*** The data

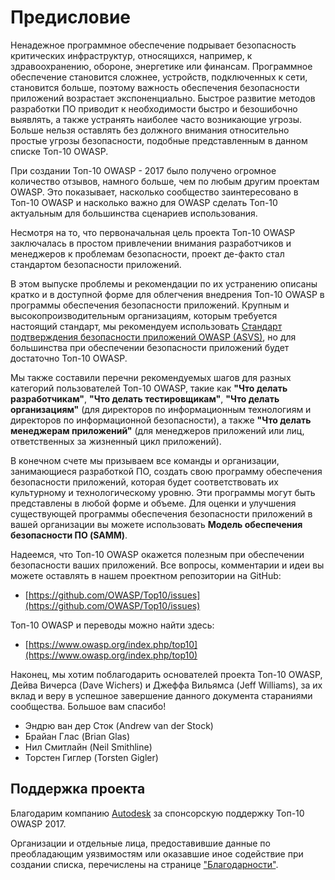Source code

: # Предисловие

Ненадежное программное обеспечение подрывает безопасность критических инфраструктур, относящихся, например, к здравоохранению, обороне, энергетике или финансам. Программное обеспечение становится сложнее, устройств, подключенных к сети, становится больше, поэтому важность обеспечения безопасности приложений  возрастает экспоненциально. Быстрое развитие методов разработки ПО приводит к необходимости быстро и безошибочно выявлять, а также устранять наиболее часто возникающие угрозы. Больше нельзя оставлять без должного внимания относительно простые угрозы безопасности, подобные представленным в данном списке Топ-10 OWASP.

При создании Топ-10 OWASP - 2017 было получено огромное количество отзывов, намного больше, чем по любым другим проектам OWASP. Это показывает, насколько сообщество заинтересовано в Топ-10 OWASP и насколько важно для OWASP сделать Топ-10 актуальным для большинства сценариев использования.

Несмотря на то, что первоначальная цель проекта Топ-10 OWASP заключалась в простом привлечении внимания разработчиков и менеджеров к проблемам безопасности, проект де-факто стал стандартом безопасности приложений.

В этом выпуске проблемы и рекомендации по их устранению описаны кратко и в доступной форме для облегчения внедрения Топ-10 OWASP в программы обеспечения безопасности приложений. Крупным и высокопроизводительным организациям, которым требуется настоящий стандарт, мы рекомендуем использовать [Стандарт подтверждения безопасности приложений OWASP (ASVS)](https://www.owasp.org/index.php/ASVS), но для большинства при обеспечении безопасности приложений будет достаточно Топ-10 OWASP.

Мы также составили перечни рекомендуемых шагов для разных категорий пользователей Топ-10 OWASP, такие как **"Что делать разработчикам"**, **"Что делать тестировщикам"**, **"Что делать организациям"** (для директоров по информационным технологиям и директоров по информационной безопасности), а также **"Что делать менеджерам приложений"** (для менеджеров приложений или лиц, ответственных за жизненный цикл приложений).

В конечном счете мы призываем все команды и организации, занимающиеся разработкой ПО, создать свою программу обеспечения безопасности приложений, которая будет соответствовать их культурному и технологическому уровню. Эти программы могут быть представлены в любой форме и объеме. Для оценки и улучшения существующей программы обеспечения безопасности приложений в вашей организации вы можете использовать **Модель обеспечения безопасности ПО (SAMM)**.

Надеемся, что Топ-10 OWASP окажется полезным при обеспечении безопасности ваших приложений. Все вопросы, комментарии и идеи вы можете оставлять в нашем проектном репозитории на GitHub:

* [https://github.com/OWASP/Top10/issues](https://github.com/OWASP/Top10/issues)

Топ-10 OWASP и переводы можно найти здесь:

* [https://www.owasp.org/index.php/top10](https://www.owasp.org/index.php/top10)

Наконец, мы хотим поблагодарить основателей проекта Топ-10 OWASP, Дейва Вичерса (Dave Wichers) и Джеффа Вильямса (Jeff Williams), за их вклад и веру в успешное завершение данного документа стараниями сообщества. Большое вам спасибо!

* Эндрю ван дер Сток (Andrew van der Stock)
* Брайан Глас (Brian Glas)
* Нил Смитлайн (Neil Smithline)
* Торстен Гиглер (Torsten Gigler)

## Поддержка проекта

Благодарим компанию [Autodesk](https://www.autodesk.com) за спонсорскую поддержку Топ-10 OWASP 2017.

Организации и отдельные лица, предоставившие данные по преобладающим уязвимостям или оказавшие иное содействие при создании списка, перечислены на странице ["Благодарности"](0xd1-data-contributors.md).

******

== Assigned task ==
Transcribe every record above in full. Pictures stay out of the copy.

== Written response ==
Source code

: # Предисловие

Ненадежное программное обеспечение подрывает безопасность критических инфраструктур, относящихся, например, к здравоохранению, обороне, энергетике или финансам. Программное обеспечение становится сложнее, устройств, подключенных к сети, становится больше, поэтому важность обеспечения безопасности приложений  возрастает экспоненциально. Быстрое развитие методов разработки ПО приводит к необходимости быстро и безошибочно выявлять, а также устранять наиболее часто возникающие угрозы. Больше нельзя оставлять без должного внимания относительно простые угрозы безопасности, подобные представленным в данном списке Топ-10 OWASP.

При создании Топ-10 OWASP - 2017 было получено огромное количество отзывов, намного больше, чем по любым другим проектам OWASP. Это показывает, насколько сообщество заинтересовано в Топ-10 OWASP и насколько важно для OWASP сделать Топ-10 актуальным для большинства сценариев использования.

Несмотря на то, что первоначальная цель проекта Топ-10 OWASP заключалась в простом привлечении внимания разработчиков и менеджеров к проблемам безопасности, проект де-факто стал стандартом безопасности приложений.

В этом выпуске проблемы и рекомендации по их устранению описаны кратко и в доступной форме для облегчения внедрения Топ-10 OWASP в программы обеспечения безопасности приложений. Крупным и высокопроизводительным организациям, которым требуется настоящий стандарт, мы рекомендуем использовать [Стандарт подтверждения безопасности приложений OWASP (ASVS)](https://www.owasp.org/index.php/ASVS), но для большинства при обеспечении безопасности приложений будет достаточно Топ-10 OWASP.

Мы также составили перечни рекомендуемых шагов для разных категорий пользователей Топ-10 OWASP, такие как **"Что делать разработчикам"**, **"Что делать тестировщикам"**, **"Что делать организациям"** (для директоров по информационным технологиям и директоров по информационной безопасности), а также **"Что делать менеджерам приложений"** (для менеджеров приложений или лиц, ответственных за жизненный цикл приложений).

В конечном счете мы призываем все команды и организации, занимающиеся разработкой ПО, создать свою программу обеспечения безопасности приложений, которая будет соответствовать их культурному и технологическому уровню. Эти программы могут быть представлены в любой форме и объеме. Для оценки и улучшения существующей программы обеспечения безопасности приложений в вашей организации вы можете использовать **Модель обеспечения безопасности ПО (SAMM)**.

Надеемся, что Топ-10 OWASP окажется полезным при обеспечении безопасности ваших приложений. Все вопросы, комментарии и идеи вы можете оставлять в нашем проектном репозитории на GitHub:

* [https://github.com/OWASP/Top10/issues](https://github.com/OWASP/Top10/issues)

Топ-10 OWASP и переводы можно найти здесь:

* [https://www.owasp.org/index.php/top10](https://www.owasp.org/index.php/top10)

Наконец, мы хотим поблагодарить основателей проекта Топ-10 OWASP, Дейва Вичерса (Dave Wichers) и Джеффа Вильямса (Jeff Williams), за их вклад и веру в успешное завершение данного документа стараниями сообщества. Большое вам спасибо!

* Эндрю ван дер Сток (Andrew van der Stock)
* Брайан Глас (Brian Glas)
* Нил Смитлайн (Neil Smithline)
* Торстен Гиглер (Torsten Gigler)

## Поддержка проекта

Благодарим компанию [Autodesk](https://www.autodesk.com) за спонсорскую поддержку Топ-10 OWASP 2017.

Организации и отдельные лица, предоставившие данные по преобладающим уязвимостям или оказавшие иное содействие при создании списка, перечислены на странице ["Благодарности"](0xd1-data-contributors.md).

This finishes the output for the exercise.